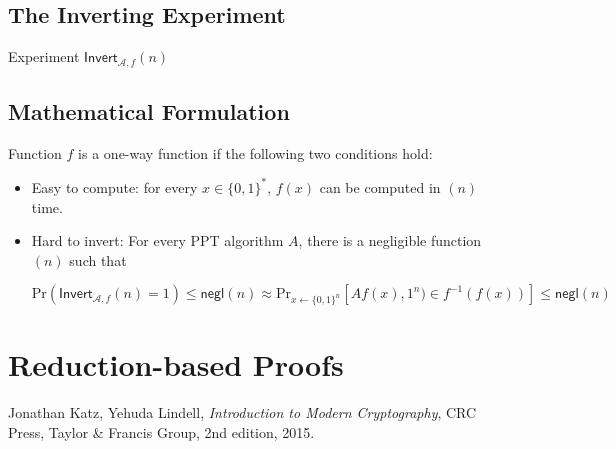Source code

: \documentclass[11pt]{article}
\begin{document}
\subsection{The Inverting Experiment}
Experiment \(\mathsf{Invert}_{\mathcal{A},f} (n)\)


\subsection{Mathematical Formulation}

Function \(f\) is a {\sf one-way function}  if the following two conditions hold:
\begin{itemize}
\item Easy to compute: for every \(x \in \{0, 1\}^*\), \(f(x)\) can be computed in \poly \((n)\) time.
\item Hard to invert: For every PPT algorithm \(A\), there is a negligible function \negl\((n)\) such that

  \[ \mathrm{Pr}(\mathsf{Invert}_{\mathcal{A}, f} (n) = 1) \le \mathsf{negl}(n) \approx \mathrm{Pr} _{x \leftarrow \{ 0, 1\}^n} [A f(x), 1^n) \in f^{-1} (f(x))] \le \mathsf{negl}(n) \]
\end{itemize}
\section{Reduction-based Proofs}


\begin{thebibliography}{9}

  Jonathan Katz, Yehuda Lindell,
  \textit{Introduction to Modern Cryptography},
  CRC Press, Taylor \& Francis Group,
  2nd edition,
  2015.
  
\end{thebibliography}
\end{document}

------------------------------------------------

# [Aim of the exercise]
Search the listing for the word "thebibliography", and copy every line in which it is found.

# [Response]
\begin{thebibliography}{9}
\end{thebibliography}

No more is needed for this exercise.